*Work instruction*. Only the line with "ἀνὴρ ἔτλεγε τῷ" and the lines after it, through the end of the material, belong in the answer; repeat them exactly.

### Supplied records

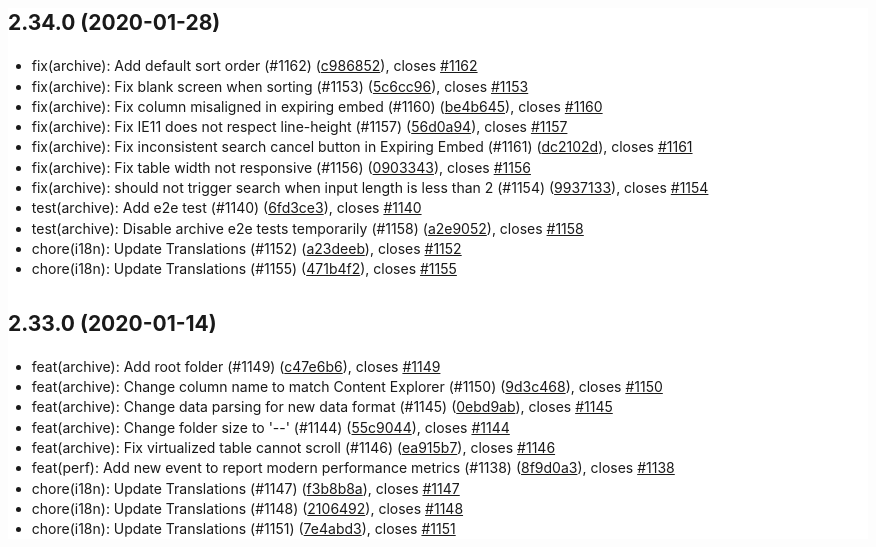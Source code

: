 

## 2.34.0 (2020-01-28)

- fix(archive): Add default sort order (#1162) ([c986852](https://github.com/box/box-content-preview/commit/c986852)), closes [#1162](https://github.com/box/box-content-preview/issues/1162)
- fix(archive): Fix blank screen when sorting (#1153) ([5c6cc96](https://github.com/box/box-content-preview/commit/5c6cc96)), closes [#1153](https://github.com/box/box-content-preview/issues/1153)
- fix(archive): Fix column misaligned in expiring embed (#1160) ([be4b645](https://github.com/box/box-content-preview/commit/be4b645)), closes [#1160](https://github.com/box/box-content-preview/issues/1160)
- fix(archive): Fix IE11 does not respect line-height (#1157) ([56d0a94](https://github.com/box/box-content-preview/commit/56d0a94)), closes [#1157](https://github.com/box/box-content-preview/issues/1157)
- fix(archive): Fix inconsistent search cancel button in Expiring Embed (#1161) ([dc2102d](https://github.com/box/box-content-preview/commit/dc2102d)), closes [#1161](https://github.com/box/box-content-preview/issues/1161)
- fix(archive): Fix table width not responsive (#1156) ([0903343](https://github.com/box/box-content-preview/commit/0903343)), closes [#1156](https://github.com/box/box-content-preview/issues/1156)
- fix(archive): should not trigger search when input length is less than 2 (#1154) ([9937133](https://github.com/box/box-content-preview/commit/9937133)), closes [#1154](https://github.com/box/box-content-preview/issues/1154)
- test(archive): Add e2e test (#1140) ([6fd3ce3](https://github.com/box/box-content-preview/commit/6fd3ce3)), closes [#1140](https://github.com/box/box-content-preview/issues/1140)
- test(archive): Disable archive e2e tests temporarily (#1158) ([a2e9052](https://github.com/box/box-content-preview/commit/a2e9052)), closes [#1158](https://github.com/box/box-content-preview/issues/1158)
- chore(i18n): Update Translations (#1152) ([a23deeb](https://github.com/box/box-content-preview/commit/a23deeb)), closes [#1152](https://github.com/box/box-content-preview/issues/1152)
- chore(i18n): Update Translations (#1155) ([471b4f2](https://github.com/box/box-content-preview/commit/471b4f2)), closes [#1155](https://github.com/box/box-content-preview/issues/1155)

## 2.33.0 (2020-01-14)

- feat(archive): Add root folder (#1149) ([c47e6b6](https://github.com/box/box-content-preview/commit/c47e6b6)), closes [#1149](https://github.com/box/box-content-preview/issues/1149)
- feat(archive): Change column name to match Content Explorer (#1150) ([9d3c468](https://github.com/box/box-content-preview/commit/9d3c468)), closes [#1150](https://github.com/box/box-content-preview/issues/1150)
- feat(archive): Change data parsing for new data format (#1145) ([0ebd9ab](https://github.com/box/box-content-preview/commit/0ebd9ab)), closes [#1145](https://github.com/box/box-content-preview/issues/1145)
- feat(archive): Change folder size to '--' (#1144) ([55c9044](https://github.com/box/box-content-preview/commit/55c9044)), closes [#1144](https://github.com/box/box-content-preview/issues/1144)
- feat(archive): Fix virtualized table cannot scroll (#1146) ([ea915b7](https://github.com/box/box-content-preview/commit/ea915b7)), closes [#1146](https://github.com/box/box-content-preview/issues/1146)
- feat(perf): Add new event to report modern performance metrics (#1138) ([8f9d0a3](https://github.com/box/box-content-preview/commit/8f9d0a3)), closes [#1138](https://github.com/box/box-content-preview/issues/1138)
- chore(i18n): Update Translations (#1147) ([f3b8b8a](https://github.com/box/box-content-preview/commit/f3b8b8a)), closes [#1147](https://github.com/box/box-content-preview/issues/1147)
- chore(i18n): Update Translations (#1148) ([2106492](https://github.com/box/box-content-preview/commit/2106492)), closes [#1148](https://github.com/box/box-content-preview/issues/1148)
- chore(i18n): Update Translations (#1151) ([7e4abd3](https://github.com/box/box-content-preview/commit/7e4abd3)), closes [#1151](https://github.com/box/box-content-preview/issues/1151)

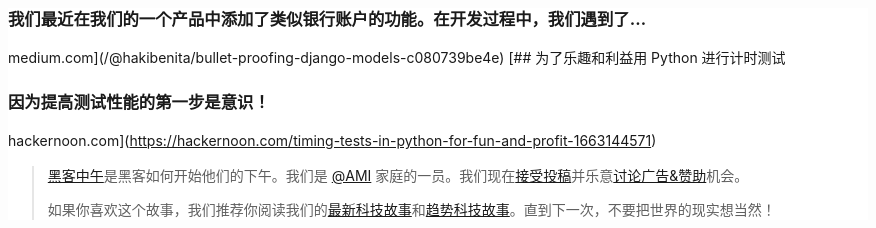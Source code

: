 ### 我们最近在我们的一个产品中添加了类似银行账户的功能。在开发过程中，我们遇到了…

medium.com](/@hakibenita/bullet-proofing-django-models-c080739be4e) [](https://hackernoon.com/timing-tests-in-python-for-fun-and-profit-1663144571) [## 为了乐趣和利益用 Python 进行计时测试

### 因为提高测试性能的第一步是意识！

hackernoon.com](https://hackernoon.com/timing-tests-in-python-for-fun-and-profit-1663144571) 

> [黑客中午](http://bit.ly/Hackernoon)是黑客如何开始他们的下午。我们是 [@AMI](http://bit.ly/atAMIatAMI) 家庭的一员。我们现在[接受投稿](http://bit.ly/hackernoonsubmission)并乐意[讨论广告&赞助](mailto:partners@amipublications.com)机会。
> 
> 如果你喜欢这个故事，我们推荐你阅读我们的[最新科技故事](http://bit.ly/hackernoonlatestt)和[趋势科技故事](https://hackernoon.com/trending)。直到下一次，不要把世界的现实想当然！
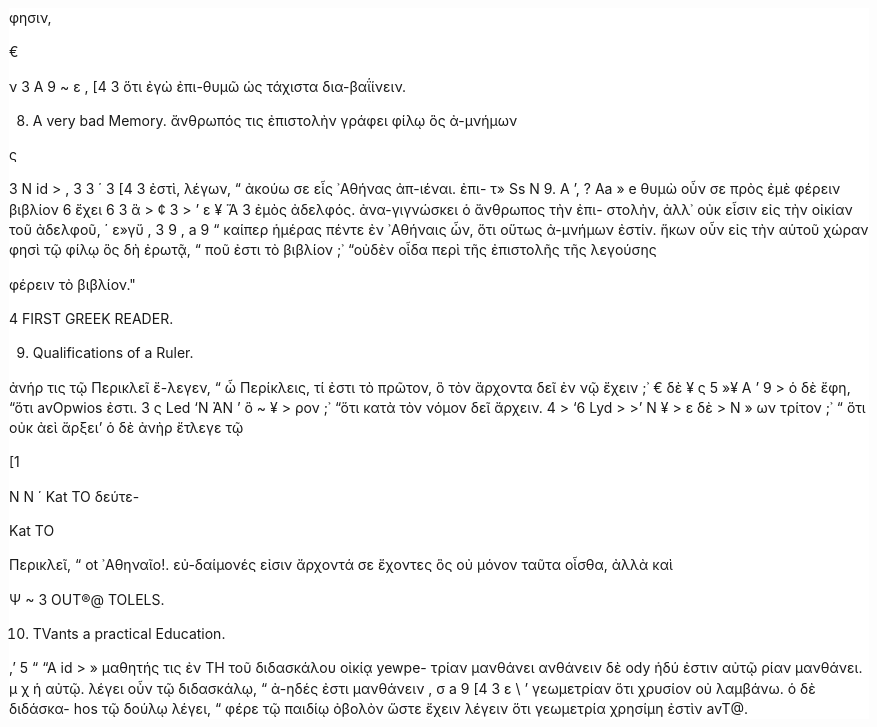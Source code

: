 φησιν,

€

ν 3 Α 9 ~ ε , [4 3
ὅτι ἐγὼ ἐπι-θυμῶ ὡς τάχιστα δια-βαΐίνειν.

8. A very bad Memory.
ἄνθρωπός τις ἐπιστολὴν γράφει φίλῳ ὃς ἀ-μνήμων

ς

3 N id > , 3 3 ΄ 3 [4 3
ἐστὶ, λέγων, “ ἀκούω σε εἷς ᾿Αθήνας ἀπ-ιέναι. ἐπι-
τ» Ss Ν 9. A ’, ? Aa » e
θυμὼ οὖν σε πρὸς ἐμὲ φέρειν βιβλίον 6 ἔχει 6
3 ἃ > ¢ 3 > ’ ε ¥ Ἅ 3
ἐμὸς ἀδελφός. ἀνα-γιγνώσκει ὁ ἄνθρωπος τὴν ἐπι-
στολὴν, ἀλλ᾽ οὐκ εἶσιν εἰς τὴν οἰκίαν τοῦ ἀδελφοῦ,
΄ ε»γὔ , 3 9 , a 9 “
καίπερ ἡμέρας πέντε ἐν ᾿Αθήναις ὧν, ὅτι οὕτως
ἀ-μνήμων ἐστίν. ἥκων οὖν εἰς τὴν αὑτοῦ χώραν
φησὶ τῷ φίλῳ ὃς δὴ ἐρωτᾷ, “ ποῦ ἐστι τὸ βιβλίον ;᾿
“οὐδὲν οἶδα περὶ τῆς ἐπιστολῆς τῆς λεγούσης

φέρειν τὸ βιβλίον."

4 FIRST GREEK READER.

9. Qualifications of a Ruler.

ἀνήρ τις τῷ Περικλεῖ ἔ-λεγεν, “ ὦ Περίκλεις, τί
ἐστι τὸ πρῶτον, ὃ τὸν ἄρχοντα δεῖ ἐν νῷ ἔχειν ;᾿
€ δὲ ¥ ς 5 »¥ A ’ 9 >
ὁ δὲ ἔφη, “ὅτι avOpwios ἐστι.
3 ς Led ‘N ἈΝ ’ ὃ ~ ¥ >
ρον ;᾿ “ὅτι κατὰ τὸν νόμον δεῖ ἄρχειν.
4 > ‘6 Lyd > >’ N ¥ > ε δὲ > Ν » ων
τρίτον ;᾿ “ ὅτι οὐκ ἀεὶ ἄρξει’ ὁ δὲ ἀνὴρ ἔτλεγε τῷ

[1

Ν Ν ΄
Kat TO δεύτε-

Kat TO

Περικλεῖ, “ ot ᾿Αθηναῖο!. εὐ-δαίμονές εἰσιν ἄρχοντά
σε ἔχοντες ὃς οὐ μόνον ταῦτα οἶσθα, ἀλλὰ καὶ

Ψ ~ 3
OUT®@ TOLELS.

10. TVants a practical Education.

,’ 5 “ “A id > »
μαθητής τις ἐν TH τοῦ διδασκάλου οἰκίᾳ yewpe-
τρίαν μανθάνει ανθάνειν δὲ ody ἡδύ ἐστιν αὐτῷ
ρίαν μανθάνει. μ χ ἡ αὐτῷ.
λέγει οὖν τῷ διδασκάλῳ, “ ἀ-ηδές ἐστι μανθάνειν
, σ a 9 [4 3 ε \ ’
γεωμετρίαν ὅτι χρυσίον οὐ λαμβάνω. ὁ δὲ διδάσκα-
hos τῷ δούλῳ λέγει, “ φέρε τῷ παιδίῳ ὀβολὸν ὥστε
ἔχειν λέγειν ὅτι γεωμετρία χρησίμη ἐστὶν avT@.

######

*Solution to this exercise*.
τρίτον ;᾿ “ ὅτι οὐκ ἀεὶ ἄρξει’ ὁ δὲ ἀνὴρ ἔτλεγε τῷ

[1

Ν Ν ΄
Kat TO δεύτε-

Kat TO

Περικλεῖ, “ ot ᾿Αθηναῖο!. εὐ-δαίμονές εἰσιν ἄρχοντά
σε ἔχοντες ὃς οὐ μόνον ταῦτα οἶσθα, ἀλλὰ καὶ

Ψ ~ 3
OUT®@ TOLELS.

10. TVants a practical Education.

,’ 5 “ “A id > »
μαθητής τις ἐν TH τοῦ διδασκάλου οἰκίᾳ yewpe-
τρίαν μανθάνει ανθάνειν δὲ ody ἡδύ ἐστιν αὐτῷ
ρίαν μανθάνει. μ χ ἡ αὐτῷ.
λέγει οὖν τῷ διδασκάλῳ, “ ἀ-ηδές ἐστι μανθάνειν
, σ a 9 [4 3 ε \ ’
γεωμετρίαν ὅτι χρυσίον οὐ λαμβάνω. ὁ δὲ διδάσκα-
hos τῷ δούλῳ λέγει, “ φέρε τῷ παιδίῳ ὀβολὸν ὥστε
ἔχειν λέγειν ὅτι γεωμετρία χρησίμη ἐστὶν avT@.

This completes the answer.